DESCRIPTION OF THE TASK => Search the data below for the string "emessa" and copy all lines where it shows up.

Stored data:
********************

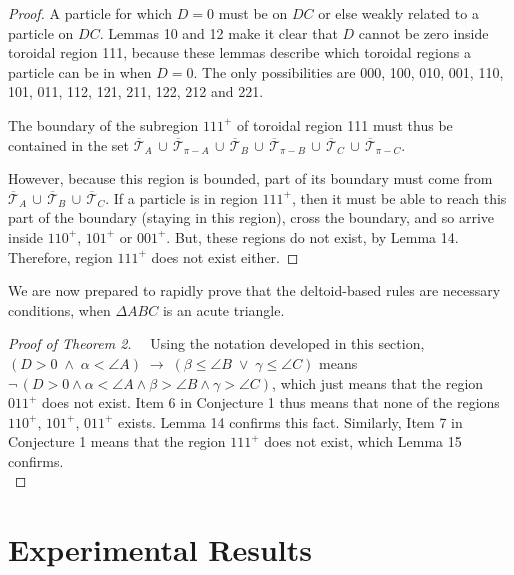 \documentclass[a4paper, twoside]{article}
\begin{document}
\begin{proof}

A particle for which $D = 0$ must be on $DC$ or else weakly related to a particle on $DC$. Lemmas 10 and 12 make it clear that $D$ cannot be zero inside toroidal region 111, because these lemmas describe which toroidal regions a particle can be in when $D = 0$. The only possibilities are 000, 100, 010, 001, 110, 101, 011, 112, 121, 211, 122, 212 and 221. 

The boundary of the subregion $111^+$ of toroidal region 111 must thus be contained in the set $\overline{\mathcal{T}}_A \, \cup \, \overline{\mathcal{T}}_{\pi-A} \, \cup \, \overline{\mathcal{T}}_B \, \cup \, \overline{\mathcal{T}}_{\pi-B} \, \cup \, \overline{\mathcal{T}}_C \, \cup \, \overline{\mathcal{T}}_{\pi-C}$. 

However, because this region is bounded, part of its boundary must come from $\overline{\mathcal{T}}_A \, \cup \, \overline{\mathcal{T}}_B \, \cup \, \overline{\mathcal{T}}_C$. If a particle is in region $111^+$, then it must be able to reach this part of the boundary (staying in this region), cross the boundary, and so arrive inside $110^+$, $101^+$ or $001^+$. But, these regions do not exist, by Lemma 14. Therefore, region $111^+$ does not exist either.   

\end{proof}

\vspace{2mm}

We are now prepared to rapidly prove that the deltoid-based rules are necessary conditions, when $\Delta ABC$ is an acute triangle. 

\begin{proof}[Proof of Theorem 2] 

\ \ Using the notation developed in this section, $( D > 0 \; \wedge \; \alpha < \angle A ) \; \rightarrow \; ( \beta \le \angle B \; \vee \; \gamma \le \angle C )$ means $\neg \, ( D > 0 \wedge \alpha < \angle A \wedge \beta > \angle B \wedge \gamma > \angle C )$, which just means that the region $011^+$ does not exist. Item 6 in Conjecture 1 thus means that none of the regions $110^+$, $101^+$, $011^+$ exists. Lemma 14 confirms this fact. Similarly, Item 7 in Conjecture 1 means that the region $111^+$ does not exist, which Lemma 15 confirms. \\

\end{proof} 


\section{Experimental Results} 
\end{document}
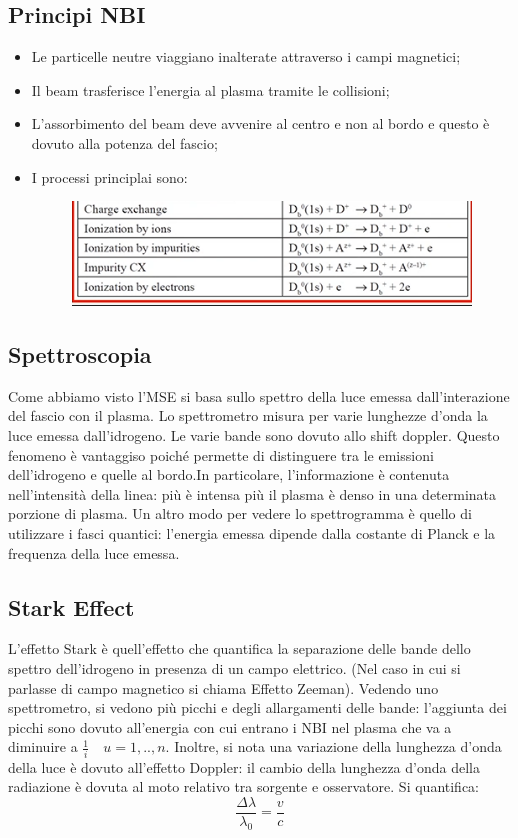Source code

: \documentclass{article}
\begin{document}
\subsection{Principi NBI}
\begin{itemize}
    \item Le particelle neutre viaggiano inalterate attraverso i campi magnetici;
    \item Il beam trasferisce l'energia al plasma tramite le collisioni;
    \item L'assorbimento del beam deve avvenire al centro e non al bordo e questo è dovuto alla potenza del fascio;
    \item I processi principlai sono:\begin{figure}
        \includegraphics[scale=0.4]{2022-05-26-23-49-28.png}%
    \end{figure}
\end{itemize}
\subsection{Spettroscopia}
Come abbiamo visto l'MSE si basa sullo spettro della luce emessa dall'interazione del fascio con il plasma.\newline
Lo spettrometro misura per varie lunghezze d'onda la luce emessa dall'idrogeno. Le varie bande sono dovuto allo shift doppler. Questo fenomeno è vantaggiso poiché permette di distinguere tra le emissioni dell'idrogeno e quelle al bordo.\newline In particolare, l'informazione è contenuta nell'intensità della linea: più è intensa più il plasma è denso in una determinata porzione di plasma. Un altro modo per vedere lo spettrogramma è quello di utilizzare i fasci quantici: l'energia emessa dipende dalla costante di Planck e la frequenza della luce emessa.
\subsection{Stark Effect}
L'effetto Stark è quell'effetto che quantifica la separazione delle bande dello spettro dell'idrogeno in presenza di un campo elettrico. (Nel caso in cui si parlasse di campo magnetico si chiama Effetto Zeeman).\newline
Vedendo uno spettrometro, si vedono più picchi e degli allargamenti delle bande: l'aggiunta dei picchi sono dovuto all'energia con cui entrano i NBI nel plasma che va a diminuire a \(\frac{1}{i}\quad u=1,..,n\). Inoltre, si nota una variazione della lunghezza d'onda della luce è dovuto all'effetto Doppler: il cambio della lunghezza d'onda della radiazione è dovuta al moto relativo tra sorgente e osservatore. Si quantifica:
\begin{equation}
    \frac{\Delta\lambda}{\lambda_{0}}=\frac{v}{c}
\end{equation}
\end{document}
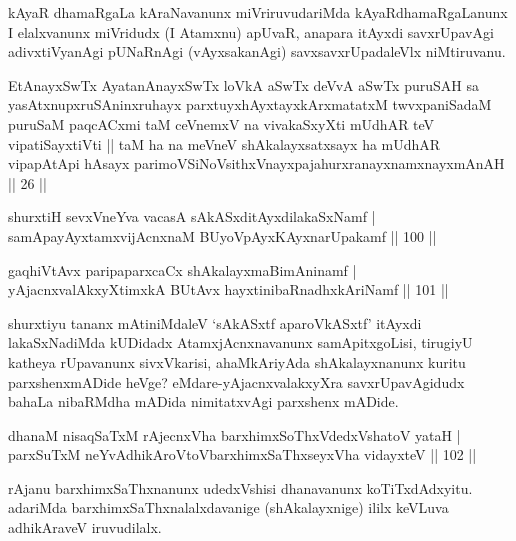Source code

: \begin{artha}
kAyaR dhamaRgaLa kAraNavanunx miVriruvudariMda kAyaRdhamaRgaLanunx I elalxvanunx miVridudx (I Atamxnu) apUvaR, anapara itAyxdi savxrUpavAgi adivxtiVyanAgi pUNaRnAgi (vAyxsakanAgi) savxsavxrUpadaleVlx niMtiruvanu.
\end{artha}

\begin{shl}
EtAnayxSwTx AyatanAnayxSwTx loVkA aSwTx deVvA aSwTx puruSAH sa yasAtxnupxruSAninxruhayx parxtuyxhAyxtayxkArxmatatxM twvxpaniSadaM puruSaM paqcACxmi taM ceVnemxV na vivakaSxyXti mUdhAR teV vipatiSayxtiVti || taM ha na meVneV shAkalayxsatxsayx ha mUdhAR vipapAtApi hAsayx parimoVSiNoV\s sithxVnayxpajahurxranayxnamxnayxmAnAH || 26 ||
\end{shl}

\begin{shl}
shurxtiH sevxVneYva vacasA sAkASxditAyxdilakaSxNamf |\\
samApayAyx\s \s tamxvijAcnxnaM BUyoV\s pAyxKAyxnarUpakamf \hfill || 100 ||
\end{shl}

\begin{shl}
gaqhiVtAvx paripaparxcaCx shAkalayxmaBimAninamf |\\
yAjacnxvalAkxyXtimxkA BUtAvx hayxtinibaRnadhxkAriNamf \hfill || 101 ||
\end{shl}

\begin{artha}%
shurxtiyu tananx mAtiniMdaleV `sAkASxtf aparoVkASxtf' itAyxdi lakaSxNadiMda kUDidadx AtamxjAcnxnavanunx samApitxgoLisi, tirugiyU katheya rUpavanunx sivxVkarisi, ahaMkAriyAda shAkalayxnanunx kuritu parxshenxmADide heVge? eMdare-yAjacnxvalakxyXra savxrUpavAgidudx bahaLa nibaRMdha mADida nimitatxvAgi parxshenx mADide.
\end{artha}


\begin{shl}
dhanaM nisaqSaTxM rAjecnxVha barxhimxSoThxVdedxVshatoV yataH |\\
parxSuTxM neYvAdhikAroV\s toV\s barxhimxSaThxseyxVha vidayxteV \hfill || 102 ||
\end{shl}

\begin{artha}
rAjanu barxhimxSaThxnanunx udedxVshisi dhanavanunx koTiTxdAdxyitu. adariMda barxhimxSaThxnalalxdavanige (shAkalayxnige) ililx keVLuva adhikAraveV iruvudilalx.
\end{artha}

********************

SOLUTION =>
Come abbiamo visto l'MSE si basa sullo spettro della luce emessa dall'interazione del fascio con il plasma.\newline
Lo spettrometro misura per varie lunghezze d'onda la luce emessa dall'idrogeno. Le varie bande sono dovuto allo shift doppler. Questo fenomeno è vantaggiso poiché permette di distinguere tra le emissioni dell'idrogeno e quelle al bordo.\newline In particolare, l'informazione è contenuta nell'intensità della linea: più è intensa più il plasma è denso in una determinata porzione di plasma. Un altro modo per vedere lo spettrogramma è quello di utilizzare i fasci quantici: l'energia emessa dipende dalla costante di Planck e la frequenza della luce emessa.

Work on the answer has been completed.